Likewise, they have reported the non-prolongation of these electrocardiographic variables respect to control groups in diabetics without cardiac autonomic neuropathy (ACN) and QRS and QT prolongation in DM2 with NCA [51,7, 8, 9, 10].

Present study demonstrated an increased in ventricular depolarization and its dispersion (QRS) in women than in men; QRS dispersion value showed significance differences when compared to normal values, only in women.

However, QT interval dispersion showed higher and significant differences values in men.

The aforementioned may suggest that there is a gender influence.

A previous study [21], based on patients undergoing cardiac resynchronization, showed that women with left bundle branch block had greater QRS dispersion than men (48.0±24.0 vs. 37.14±13, 8ms; p=0.04). Chávez González et al. [22], demonstrated higher mortality due to infarction with increased QRS dispersion on first 48 hours and after 48 hours from the onset of the infarction mortality was more associated with increased QT interval dispersion; therefore, increased in QRS and QT dispersion may constitute cardiovascular risk variables associated with cardiovascular risk.

A study comparing women and men allows us to observe that in patients with DM2, women showed a higher percentage of hypertension 25 (44.6%) vs. 27 (36.5%) of men; women showed a higher proportion of body fat 44.7±5.4 vs. 31.3±5.2% men.

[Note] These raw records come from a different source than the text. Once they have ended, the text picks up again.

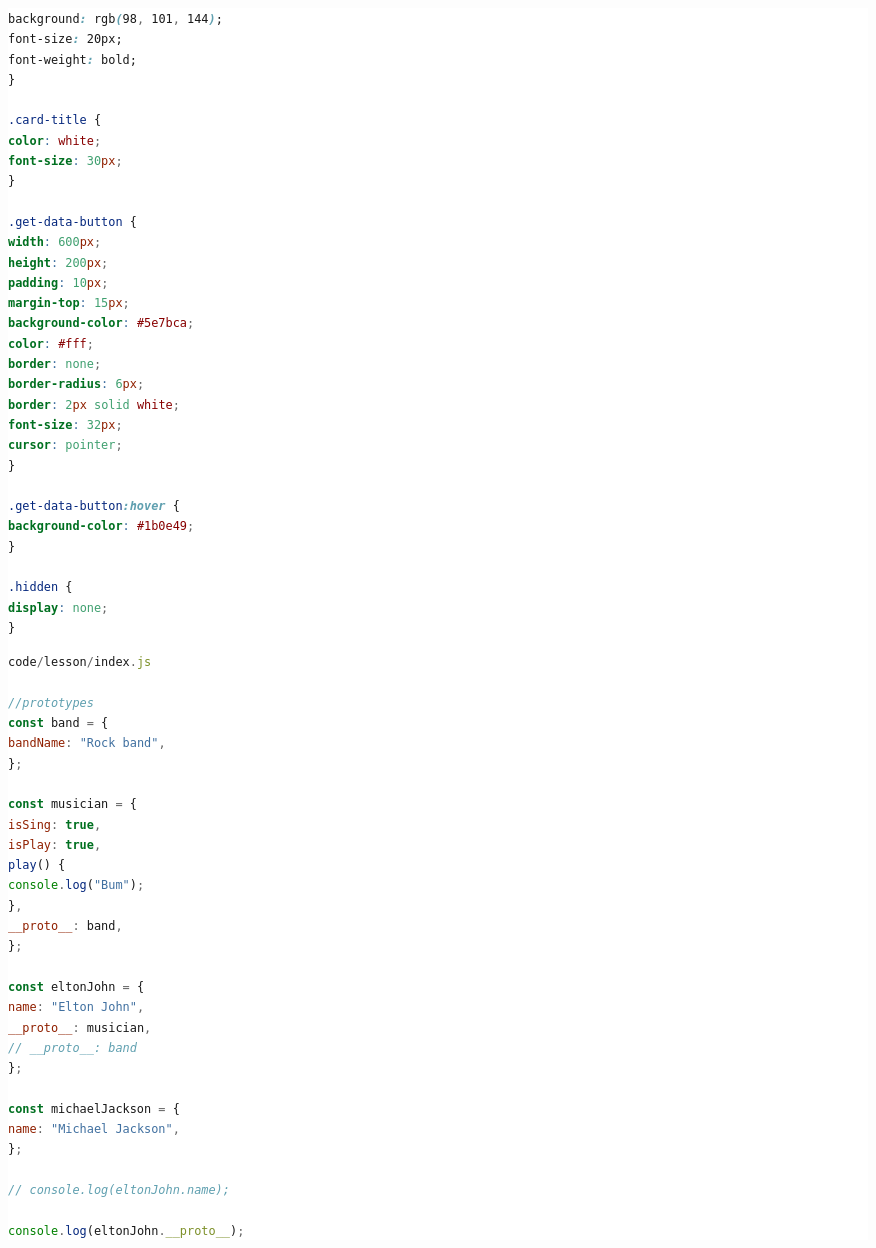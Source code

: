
 ```css
background: rgb(98, 101, 144);
font-size: 20px;
font-weight: bold;
}

.card-title {
color: white;
font-size: 30px;
}

.get-data-button {
width: 600px;
height: 200px;
padding: 10px;
margin-top: 15px;
background-color: #5e7bca;
color: #fff;
border: none;
border-radius: 6px;
border: 2px solid white;
font-size: 32px;
cursor: pointer;
}

.get-data-button:hover {
background-color: #1b0e49;
}

.hidden {
display: none;
}
```


```js
code/lesson/index.js

//prototypes
const band = {
bandName: "Rock band",
};

const musician = {
isSing: true,
isPlay: true,
play() {
console.log("Bum");
},
__proto__: band,
};

const eltonJohn = {
name: "Elton John",
__proto__: musician,
// __proto__: band
};

const michaelJackson = {
name: "Michael Jackson",
};

// console.log(eltonJohn.name);

console.log(eltonJohn.__proto__);
```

Hypertension and body fat are well-defined as cardiovascular risks associated with systemic proinflammatory states [23].

It is important to control the disease, as well as the risk factors and comorbidities associated with DM2, since inflammatory changes in the structure of the heart can modify the electrophysiology of these patients.

A study showed, in ST-segment elevation acute myocardial infarction: greater QRS duration and its dispersion were associated with appearance of ventricular arrhythmias and death, in this investigation 25 patients who presented malignant ventricular arrhythmias, 15 of them had personal history of diabetes mellitus.

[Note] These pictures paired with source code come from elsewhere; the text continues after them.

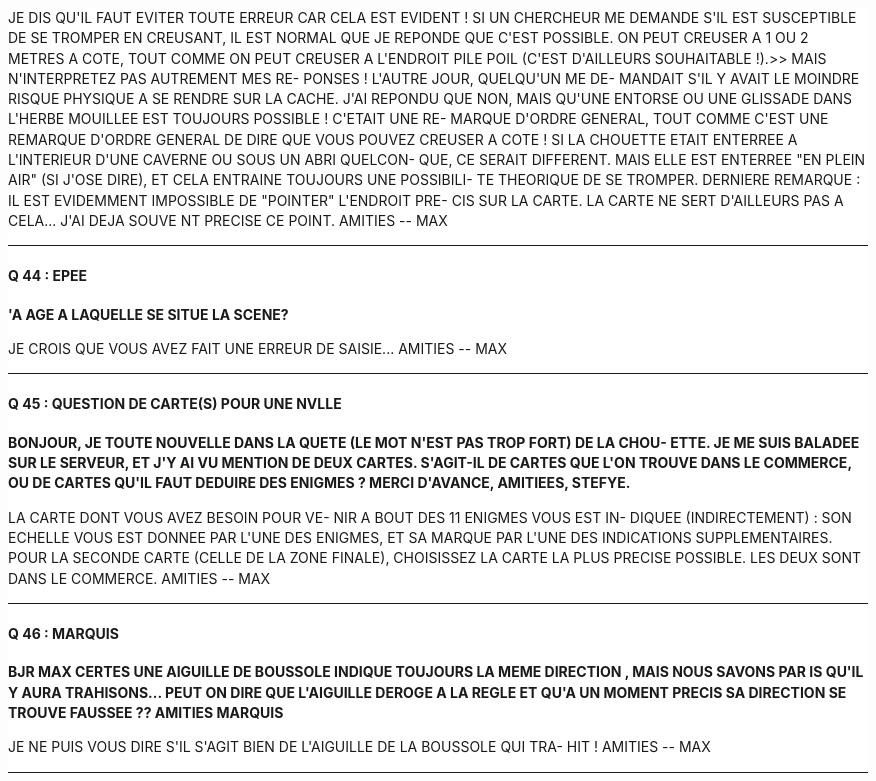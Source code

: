 JE DIS QU'IL FAUT EVITER TOUTE ERREUR CAR CELA EST
EVIDENT ! SI UN CHERCHEUR ME DEMANDE S'IL EST SUSCEPTIBLE DE SE TROMPER
EN CREUSANT, IL EST NORMAL QUE JE REPONDE QUE C'EST POSSIBLE. ON PEUT
CREUSER A 1 OU 2 METRES A COTE, TOUT  COMME ON PEUT CREUSER A L'ENDROIT
PILE POIL (C'EST D'AILLEURS SOUHAITABLE !).&gt;&gt;
MAIS N'INTERPRETEZ PAS AUTREMENT MES RE- PONSES ! L'AUTRE JOUR,
QUELQU'UN ME DE- MANDAIT S'IL Y AVAIT LE MOINDRE RISQUE PHYSIQUE A SE
RENDRE SUR LA CACHE. J'AI REPONDU QUE NON, MAIS QU'UNE ENTORSE OU UNE
GLISSADE DANS L'HERBE MOUILLEE  EST TOUJOURS POSSIBLE ! C'ETAIT UNE RE-
MARQUE D'ORDRE GENERAL, TOUT COMME C'EST UNE REMARQUE D'ORDRE GENERAL DE
 DIRE QUE VOUS POUVEZ CREUSER A COTE ! SI LA  CHOUETTE ETAIT ENTERREE A
L'INTERIEUR D'UNE CAVERNE OU SOUS UN ABRI QUELCON- QUE, CE SERAIT
DIFFERENT. MAIS ELLE EST ENTERREE "EN PLEIN AIR" (SI J'OSE DIRE),
ET CELA ENTRAINE TOUJOURS UNE POSSIBILI- TE THEORIQUE DE SE TROMPER.
DERNIERE REMARQUE : IL EST EVIDEMMENT  IMPOSSIBLE DE "POINTER" L'ENDROIT
 PRE- CIS SUR LA CARTE. LA CARTE NE SERT  D'AILLEURS PAS A CELA... J'AI
DEJA SOUVE NT PRECISE CE POINT.     AMITIES -- MAX

---

#### Q 44 : EPEE

**'A AGE  A LAQUELLE SE SITUE LA SCENE?**

JE CROIS QUE VOUS AVEZ FAIT UNE ERREUR DE SAISIE... AMITIES -- MAX

---

#### Q 45 : QUESTION DE CARTE(S) POUR UNE NVLLE

**BONJOUR, JE TOUTE NOUVELLE DANS LA QUETE (LE MOT N'EST
 PAS TROP FORT) DE LA CHOU- ETTE. JE ME SUIS BALADEE SUR LE SERVEUR, ET
J'Y AI VU MENTION DE DEUX CARTES. S'AGIT-IL DE CARTES QUE L'ON TROUVE
DANS LE COMMERCE, OU DE CARTES QU'IL FAUT     DEDUIRE DES ENIGMES ?
MERCI D'AVANCE, AMITIEES, STEFYE.**

LA CARTE DONT VOUS AVEZ BESOIN POUR VE- NIR A BOUT DES
 11 ENIGMES VOUS EST IN- DIQUEE (INDIRECTEMENT) : SON ECHELLE VOUS EST
DONNEE PAR L'UNE DES ENIGMES,  ET SA MARQUE PAR L'UNE DES INDICATIONS
SUPPLEMENTAIRES. POUR LA SECONDE CARTE (CELLE DE LA ZONE FINALE),
CHOISISSEZ LA CARTE LA PLUS PRECISE POSSIBLE. LES
DEUX SONT DANS LE COMMERCE. AMITIES -- MAX

---

#### Q 46 : MARQUIS

**BJR MAX  CERTES UNE AIGUILLE DE BOUSSOLE INDIQUE
TOUJOURS LA MEME DIRECTION , MAIS NOUS SAVONS PAR IS QU'IL Y AURA
TRAHISONS...  PEUT ON DIRE QUE L'AIGUILLE DEROGE A LA REGLE ET QU'A UN
MOMENT PRECIS SA DIRECTION SE TROUVE FAUSSEE ?? AMITIES     MARQUIS**

JE NE PUIS VOUS DIRE S'IL S'AGIT BIEN DE L'AIGUILLE DE LA BOUSSOLE QUI TRA- HIT ! AMITIES -- MAX

---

Long-standing suffering diabetes mellitus increases the systemic proinflammatory risk with cardiac muscle involvement.

Thus, it may perhaps derive from the data obtained in this study group with more than five years of illness a wider QRS and also the greater QT dispersion and QTc.

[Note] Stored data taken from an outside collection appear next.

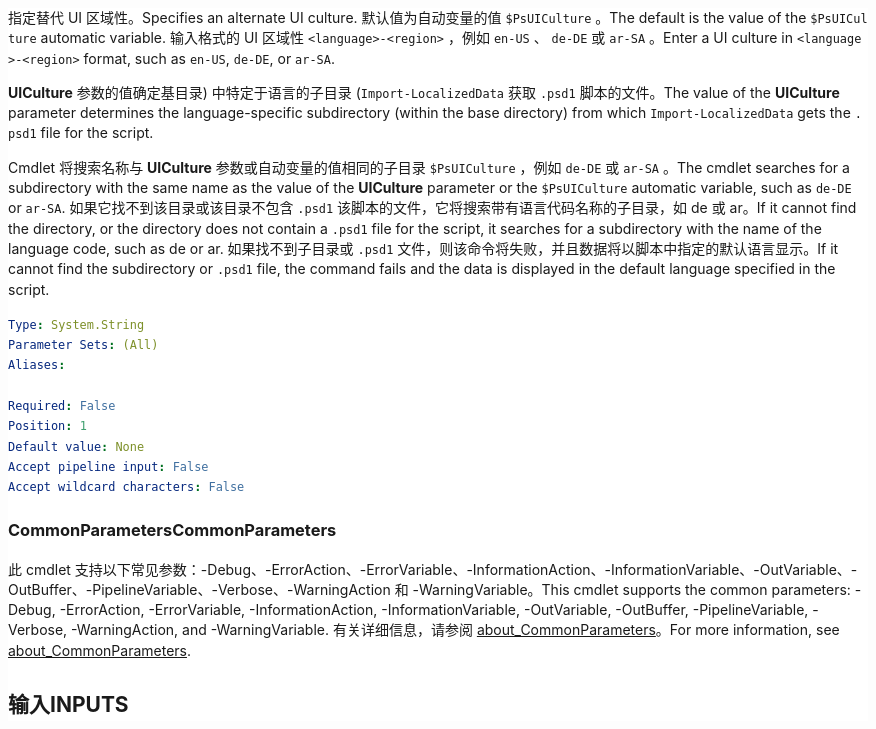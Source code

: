 <span data-ttu-id="3e65f-186">指定替代 UI 区域性。</span><span class="sxs-lookup"><span data-stu-id="3e65f-186">Specifies an alternate UI culture.</span></span>
<span data-ttu-id="3e65f-187">默认值为自动变量的值 `$PsUICulture` 。</span><span class="sxs-lookup"><span data-stu-id="3e65f-187">The default is the value of the `$PsUICulture` automatic variable.</span></span>
<span data-ttu-id="3e65f-188">输入格式的 UI 区域性 `<language>-<region>` ，例如 `en-US` 、 `de-DE` 或 `ar-SA` 。</span><span class="sxs-lookup"><span data-stu-id="3e65f-188">Enter a UI culture in `<language>-<region>` format, such as `en-US`, `de-DE`, or `ar-SA`.</span></span>

<span data-ttu-id="3e65f-189">**UICulture** 参数的值确定基目录) 中特定于语言的子目录 (`Import-LocalizedData` 获取 `.psd1` 脚本的文件。</span><span class="sxs-lookup"><span data-stu-id="3e65f-189">The value of the **UICulture** parameter determines the language-specific subdirectory (within the base directory) from which `Import-LocalizedData` gets the `.psd1` file for the script.</span></span>

<span data-ttu-id="3e65f-190">Cmdlet 将搜索名称与 **UICulture** 参数或自动变量的值相同的子目录 `$PsUICulture` ，例如 `de-DE` 或 `ar-SA` 。</span><span class="sxs-lookup"><span data-stu-id="3e65f-190">The cmdlet searches for a subdirectory with the same name as the value of the **UICulture** parameter or the `$PsUICulture` automatic variable, such as `de-DE` or `ar-SA`.</span></span> <span data-ttu-id="3e65f-191">如果它找不到该目录或该目录不包含 `.psd1` 该脚本的文件，它将搜索带有语言代码名称的子目录，如 de 或 ar。</span><span class="sxs-lookup"><span data-stu-id="3e65f-191">If it cannot find the directory, or the directory does not contain a `.psd1` file for the script, it searches for a subdirectory with the name of the language code, such as de or ar.</span></span> <span data-ttu-id="3e65f-192">如果找不到子目录或 `.psd1` 文件，则该命令将失败，并且数据将以脚本中指定的默认语言显示。</span><span class="sxs-lookup"><span data-stu-id="3e65f-192">If it cannot find the subdirectory or `.psd1` file, the command fails and the data is displayed in the default language specified in the script.</span></span>

```yaml
Type: System.String
Parameter Sets: (All)
Aliases:

Required: False
Position: 1
Default value: None
Accept pipeline input: False
Accept wildcard characters: False
```

### <span data-ttu-id="3e65f-193">CommonParameters</span><span class="sxs-lookup"><span data-stu-id="3e65f-193">CommonParameters</span></span>

<span data-ttu-id="3e65f-194">此 cmdlet 支持以下常见参数：-Debug、-ErrorAction、-ErrorVariable、-InformationAction、-InformationVariable、-OutVariable、-OutBuffer、-PipelineVariable、-Verbose、-WarningAction 和 -WarningVariable。</span><span class="sxs-lookup"><span data-stu-id="3e65f-194">This cmdlet supports the common parameters: -Debug, -ErrorAction, -ErrorVariable, -InformationAction, -InformationVariable, -OutVariable, -OutBuffer, -PipelineVariable, -Verbose, -WarningAction, and -WarningVariable.</span></span> <span data-ttu-id="3e65f-195">有关详细信息，请参阅 [about_CommonParameters](https://go.microsoft.com/fwlink/?LinkID=113216)。</span><span class="sxs-lookup"><span data-stu-id="3e65f-195">For more information, see [about_CommonParameters](https://go.microsoft.com/fwlink/?LinkID=113216).</span></span>

## <span data-ttu-id="3e65f-196">输入</span><span class="sxs-lookup"><span data-stu-id="3e65f-196">INPUTS</span></span>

Gupta S et al. 18 demonstrated greater electrocardiographic changes in asymptomatic patients with more than five years personal history of DM2.

Diabetes Mellitus constitutes a systemic proinflammatory state leads to anatomical and functional changes with described clinical and pathological evidence to lead increased cardiovascular risk, it could produce characteristic electrocardiographic changes related to the risk of sudden death.

Request to physicians about metabolic control and associated comorbidities is imminent.

DM2 constitutes a metabolic disease due to its autocrine, paracrine and endocrine alterations it leads to electrophysiological alterations of the heart these changes could be expressed with a longer QRS duration and its dispersion in women and the corrected QT interval and its dispersion in men.

As previously mentioned, it could have a gender implication.

The greatest expression, of electrocardiographic changes occurs with the long-standing diabetes mellitus is suffered.

Study limitations

The small sample studied was the main limitation of this study. Similar studies should be replicated and evaluated in a larger population.

Acknowledgments

This research has not received specific support from public sector agencies, commercial sector or non-profit entities.

Conclusions

QRS dispersion is a variable that has been studied for the first time in a diabetic population to evaluate its changes, since previous studies of acute ischemic heart disease have shown that the greater the QRS dispersion, the greater the risk of ventricular arrhythmias and death.

Electrocardiographic changes in diabetic patients may be a sign of target organ damage, considering that myocardial damage due to fibrosis has been demonstrated in long-term diabetics.

Long-term electrocardiographic changes in diabetic patients probably have a gender influence.

Conflict of interests

The authors have no conflict of interest to declare.